Blake was silent while he laid a careful turn of tape around a spring clip. It reminded him of the time he had bandaged her ankle - had it only been two nights earlier? - and his mouth twisted at the memory. It was so easy to lay blame, so hard to hold out a promise of hope. But he could not be less generous than Freddy. He reached for another spring clip and said, ‘Jules doesn’t want any more killing. He wants to turn us loose when they get the money. We’ve got to believe that he can influence Holtz his way. If and when it begins to look as if he isn’t going to be able to, I’ll try an S.O.S. with this thing. If that doesn’t work –’
‘Fred
dy is lighting a cigarette!’
He bundled wire, tape and tools into a drawer of the chart table as he came to his feet, then jumped for the wheel. More startling than anything else was the imminence of the lights of the steamer now looming up ahead of them. The Angel’s bearing would take it past the larger vessel dangerously close to the steamer’s strong bow wave. Even as Blake spun the wheel and slammed at the throttles, her whistle boomed a warning.
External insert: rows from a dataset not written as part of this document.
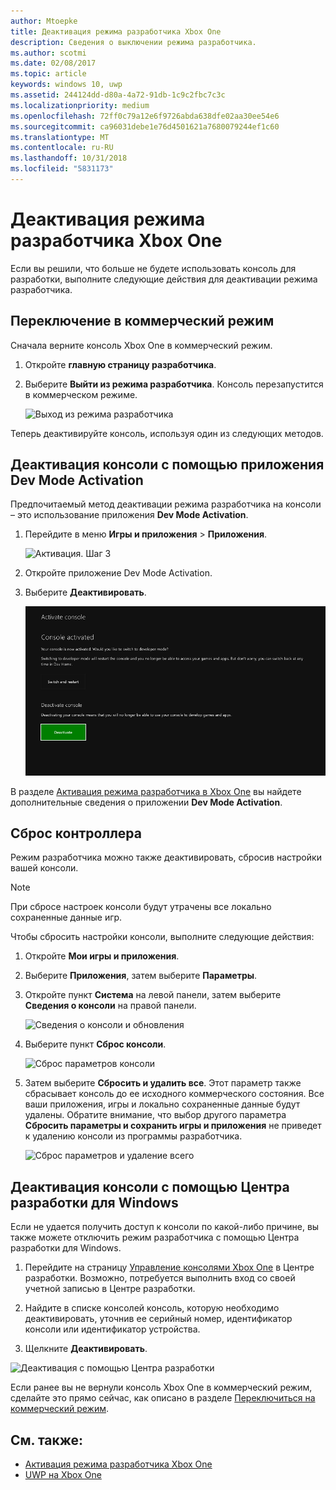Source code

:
 ```yaml
---
author: Mtoepke
title: Деактивация режима разработчика Xbox One
description: Сведения о выключении режима разработчика.
ms.author: scotmi
ms.date: 02/08/2017
ms.topic: article
keywords: windows 10, uwp
ms.assetid: 244124dd-d80a-4a72-91db-1c9c2fbc7c3c
ms.localizationpriority: medium
ms.openlocfilehash: 72ff0c79a12e6f9726abda638dfe02aa30ee54e6
ms.sourcegitcommit: ca96031debe1e76d4501621a7680079244ef1c60
ms.translationtype: MT
ms.contentlocale: ru-RU
ms.lasthandoff: 10/31/2018
ms.locfileid: "5831173"
---
```

# <a name="xbox-one-developer-mode-deactivation"></a>Деактивация режима разработчика Xbox One

Если вы решили, что больше не будете использовать консоль для разработки, выполните следующие действия для деактивации режима разработчика.

## <a name="switch-to-retail-mode"></a>Переключение в коммерческий режим

Сначала верните консоль Xbox One в коммерческий режим.

1. Откройте **главную страницу разработчика**.

2. Выберите **Выйти из режима разработчика**.  Консоль перезапустится в коммерческом режиме.  

   ![Выход из режима разработчика](images/devkit-deactivation-1.png)

Теперь деактивируйте консоль, используя один из следующих методов.

## <a name="deactivate-your-console-using-the-dev-mode-activation-app"></a>Деактивация консоли с помощью приложения Dev Mode Activation

Предпочитаемый метод деактивации режима разработчика на консоли – это использование приложения **Dev Mode Activation**. 

1. Перейдите в меню **Игры и приложения** > **Приложения**.
  
   ![Активация. Шаг 3](images/devkit-deactivation-5.png)    
   
2.  Откройте приложение Dev Mode Activation.

3.  Выберите **Деактивировать**.
  
    ![Деактивация консоли](images/deactivation-app.png)

В разделе [Активация режима разработчика в Xbox One](devkit-activation.md) вы найдете дополнительные сведения о приложении **Dev Mode Activation**. 

## <a name="reset-your-console"></a>Сброс контроллера

Режим разработчика можно также деактивировать, сбросив настройки вашей консоли.  

> [!NOTE]
> При сбросе настроек консоли будут утрачены все локально сохраненные данные игр.

Чтобы сбросить настройки консоли, выполните следующие действия:

1.  Откройте **Мои игры и приложения**.

2.  Выберите **Приложения**, затем выберите **Параметры**.

3.  Откройте пункт **Система** на левой панели, затем выберите **Сведения о консоли** на правой панели.   
   
    ![Сведения о консоли и обновления](images/devkit-deactivation-2.png)  
    
4.  Выберите пункт **Сброс консоли**.
    
    ![Сброс параметров консоли](images/devkit-deactivation-3.png)
    
5.  Затем выберите **Сбросить и удалить все**. Этот параметр также сбрасывает консоль до ее исходного коммерческого состояния.  Все ваши приложения, игры и локально сохраненные данные будут удалены. Обратите внимание, что выбор другого параметра **Сбросить параметры и сохранить игры и приложения** не приведет к удалению консоли из программы разработчика.  
   
    ![Сброс параметров и удаление всего](images/devkit-deactivation-4.png)

## <a name="deactivate-your-console-using-windows-dev-center"></a>Деактивация консоли с помощью Центра разработки для Windows

Если не удается получить доступ к консоли по какой-либо причине, вы также можете отключить режим разработчика с помощью Центра разработки для Windows.

1. Перейдите на страницу [Управление консолями Xbox One](https://partner.microsoft.com/xboxdevices) в Центре разработки. Возможно, потребуется выполнить вход со своей учетной записью в Центре разработки.

2. Найдите в списке консолей консоль, которую необходимо деактивировать, уточнив ее серийный номер, идентификатор консоли или идентификатор устройства.  

3. Щелкните **Деактивировать**.  
  
![Деактивация с помощью Центра разработки](images/devkit-deactivation-6.png)

Если ранее вы не вернули консоль Xbox One в коммерческий режим, сделайте это прямо сейчас, как описано в разделе [Переключиться на коммерческий режим](#switch-to-retail-mode).

## <a name="see-also"></a>См. также:
- [Активация режима разработчика Xbox One](devkit-activation.md)
- [UWP на Xbox One](index.md)
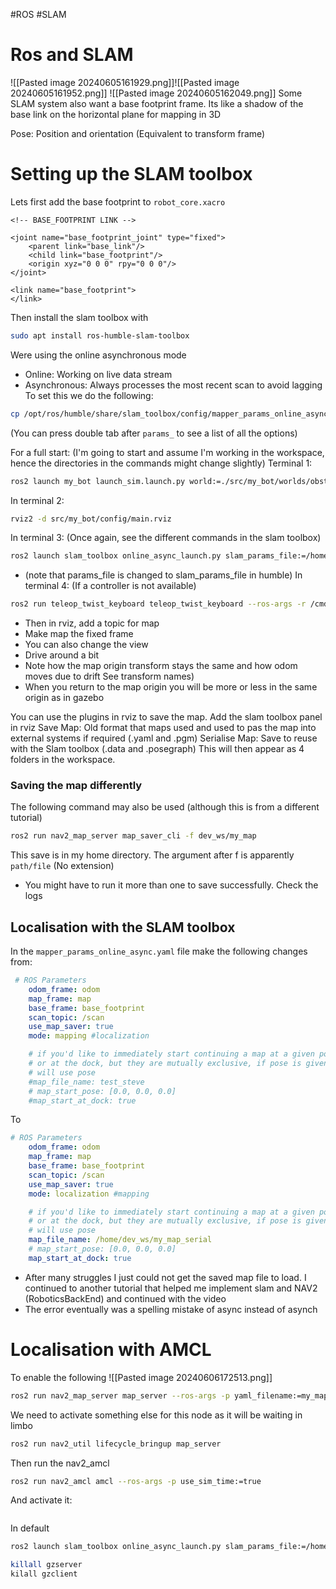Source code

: #ROS #SLAM
# Ros and SLAM
![[Pasted image 20240605161929.png]]![[Pasted image 20240605161952.png]]
![[Pasted image 20240605162049.png]]
Some SLAM system also want a base footprint frame. Its like a shadow of the base link on the horizontal plane for mapping in 3D

Pose: Position and orientation (Equivalent
to transform frame)
# Setting up the SLAM toolbox
Lets first add the base footprint to `robot_core.xacro`
```xacro
<!-- BASE_FOOTPRINT LINK -->

<joint name="base_footprint_joint" type="fixed">
    <parent link="base_link"/>
    <child link="base_footprint"/>
    <origin xyz="0 0 0" rpy="0 0 0"/>
</joint>

<link name="base_footprint">
</link>
```
Then install the slam toolbox with
```bash
sudo apt install ros-humble-slam-toolbox
```

Were using the online asynchronous mode
-  Online: Working on live data stream
-  Asynchronous: Always processes the most recent scan to avoid lagging
To set this we do the following:
```bash
cp /opt/ros/humble/share/slam_toolbox/config/mapper_params_online_async.yaml dev_ws/src/my_bot/config/
```
(You can press double tab after `params_` to see a list of all the options)

For a full start: (I'm going to start and assume I'm working in the workspace, hence the directories in the commands might change slightly)
Terminal 1:
```bash
ros2 launch my_bot launch_sim.launch.py world:=./src/my_bot/worlds/obstacles.world
```
In terminal 2:
```bash
rviz2 -d src/my_bot/config/main.rviz
```
In terminal 3: (Once again, see the different commands in the slam toolbox)
```bash
ros2 launch slam_toolbox online_async_launch.py slam_params_file:=/home/ruan/dev_ws/src/my_bot/config/mapper_params_online_async.yaml use_sim_time:=true
```
- (note that params_file is changed to slam_params_file in humble)
In terminal 4: (If a controller is not available)
```bash
ros2 run teleop_twist_keyboard teleop_twist_keyboard --ros-args -r /cmd_vel:=/diff_cont/cmd_vel_unstamped
```

- Then in rviz, add a topic for map
- Make map the fixed frame
- You can also change the view
- Drive around a bit
- Note how the map origin transform stays the same and how odom moves due to drift See transform names)
- When you return to the map origin you will be more or less in the same origin as in gazebo

You can use the plugins in rviz to save the map. Add the slam toolbox panel in rviz
	Save Map: Old format that maps used and used to pas the map into external systems if required (.yaml and .pgm)
	Serialise Map: Save to reuse with the Slam toolbox (.data and .posegraph)
This will then appear as 4 folders in the workspace.

### Saving the map differently
The following command may also be used (although this is from a different tutorial)
```bash
ros2 run nav2_map_server map_saver_cli -f dev_ws/my_map
```
This save is in my home directory.  The argument after f is apparently `path/file` (No extension)

- You might have to run it more than one to save successfully. Check the logs

## Localisation with the SLAM toolbox
In the `mapper_params_online_async.yaml` file make the following changes from:
```yaml
 # ROS Parameters
    odom_frame: odom
    map_frame: map
    base_frame: base_footprint
    scan_topic: /scan
    use_map_saver: true
    mode: mapping #localization

    # if you'd like to immediately start continuing a map at a given pose
    # or at the dock, but they are mutually exclusive, if pose is given
    # will use pose
    #map_file_name: test_steve
    # map_start_pose: [0.0, 0.0, 0.0]
    #map_start_at_dock: true
```
To
```yaml
# ROS Parameters
    odom_frame: odom
    map_frame: map
    base_frame: base_footprint
    scan_topic: /scan
    use_map_saver: true
    mode: localization #mapping 

    # if you'd like to immediately start continuing a map at a given pose
    # or at the dock, but they are mutually exclusive, if pose is given
    # will use pose
    map_file_name: /home/dev_ws/my_map_serial
    # map_start_pose: [0.0, 0.0, 0.0]
    map_start_at_dock: true
```

- After many struggles I just could not get the saved map file to load. I continued to another tutorial that helped me implement  slam and NAV2 (RoboticsBackEnd) and continued with the video
- The error eventually was a spelling mistake of async instead of asynch
# Localisation with AMCL
To enable the following
![[Pasted image 20240606172513.png]]
```bash
ros2 run nav2_map_server map_server --ros-args -p yaml_filename:=my_map_save.yaml -p use_sim_time:=true
```
We need to activate something else for this node as it will be waiting in limbo
```bash
ros2 run nav2_util lifecycle_bringup map_server
```
Then run the nav2_amcl
```bash
ros2 run nav2_amcl amcl --ros-args -p use_sim_time:=true
```
And activate it:
```bash

```



In default
```bash
ros2 launch slam_toolbox online_async_launch.py slam_params_file:=/home/ruan/dev_ws/src/my_bot/config/mapper_params_online_async.yaml use_sim_time:=true
```




```bash
killall gzserver
kilall gzclient
```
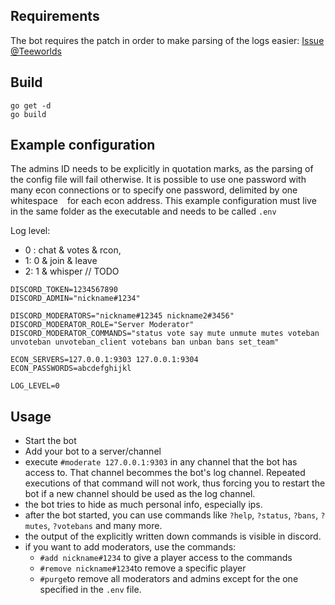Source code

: ## Requirements
The bot requires the patch in order to make parsing of the logs easier: 
[Issue @Teeworlds](https://github.com/teeworlds/teeworlds/issues/2475#issuecomment-590102555)

## Build
```
go get -d
go build
```

## Example configuration
The admins ID needs to be explicitly in quotation marks, as the parsing of the config file will fail otherwise.
It is possible to use one password with many econ connections or to specify one password, delimited by one whitespace ` ` for each econ address.
This example configuration must live in the same folder as the executable and needs to be called `.env`

Log level:
 -  0 : chat & votes & rcon,  
 -  1: 0 & join & leave
 -  2: 1 & whisper // TODO
```
DISCORD_TOKEN=1234567890
DISCORD_ADMIN="nickname#1234"

DISCORD_MODERATORS="nickname#12345 nickname2#3456"
DISCORD_MODERATOR_ROLE="Server Moderator"
DISCORD_MODERATOR_COMMANDS="status vote say mute unmute mutes voteban unvoteban unvoteban_client votebans ban unban bans set_team"

ECON_SERVERS=127.0.0.1:9303 127.0.0.1:9304
ECON_PASSWORDS=abcdefghijkl

LOG_LEVEL=0
```


## Usage
 - Start the bot
 - Add your bot to a server/channel
 - execute `#moderate 127.0.0.1:9303` in any channel that the bot has access to. That channel becommes the bot's log channel. Repeated executions of that command will not work, thus forcing you to restart the bot if a new channel should be used as the log channel.
 - the bot tries to hide as much personal info, especially ips.
 - after the bot started, you can use commands like `?help`, `?status`, `?bans`, `?mutes`, `?votebans` and many more.
 - the output of the explicitly written down commands is visible in discord.
 - if you want to add moderators, use the commands:
   - `#add nickname#1234` to give a player access to the commands
   - `#remove nickname#1234`to remove a specific player
   - `#purge`to remove all moderators and admins except for the one specified in the `.env` file.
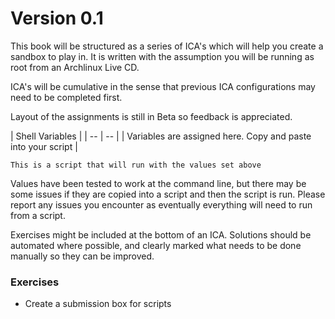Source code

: Version 0.1
===========
This book will be structured as a series of ICA's which will help you create a sandbox to play in. It is written with the assumption you will be running as root from an Archlinux Live CD.

ICA's will be cumulative in the sense that previous ICA configurations may need to be completed first.

Layout of the assignments is still in Beta so feedback is appreciated.

| Shell Variables |
| -- | -- |
| Variables are assigned here. Copy and paste into your script |

```
This is a script that will run with the values set above
```
Values have been tested to work at the command line, but there may be some issues if they are copied into a script and then the script is run. Please report any issues you encounter as eventually everything will need to run from a script.

Exercises might be included at the bottom of an ICA. Solutions should be automated where possible, and clearly marked what needs to be done manually so they can be improved.

### Exercises ###
* Create a submission box for scripts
The Angel heeled sharply to starboard, scrambling for clearance as the door of the pilot-house banged open.
Holtz’s voice, ugly with venom, said, ‘Trying to wreck us again, Captain?’
He was drunk. The first rock of the passing wave that lifted the cruiser’s hull made him clutch the doorway for support, but the pistol he held was as unwavering as ever. Its pointing barrel swung from Blake to Marian, who had been thrown against the far bulkhead by the yacht’s abrupt change of course.
‘What’s she doing here?’
‘She brought my dinner.’ Blake did his best to sound calm. ‘She took the wheel while I was eating. No harm done.’
He saw his mistake almost before he had finished speaking. Holtz seemed to shrink in upon himself in the doorway, an animal crouching to spring.
‘What were you trying to do?’ he said. The blunt nose of the Walther lifted, only a little.
Blake willed desperately, Grovel! Let him see you cringe! Marian stood flat against the bulkhead, her hands spread wide to brace herself against the lurch of the still rocking cruiser. The defiance with which she had once faced the little gunman was all gone now. Her frozen pose was one of sick fright and insecurity.
She said unsteadily, ‘I was trying to stay on course. I didn’t realize we couldn’t pass so close. I - I’m sorry.’
‘There’s nothing to get excited about,’ Blake said. ‘Holtz! Listen to me!’
Holtz swayed in the doorway, scowling, still doubtful. The cruiser’s pitching diminished as the wave passed under it. Blake came back on course, inching the throttles again to cruising speed. He was careful not to make a too-sudden move. The palms of his hands were slippery on the spokes of the wheel.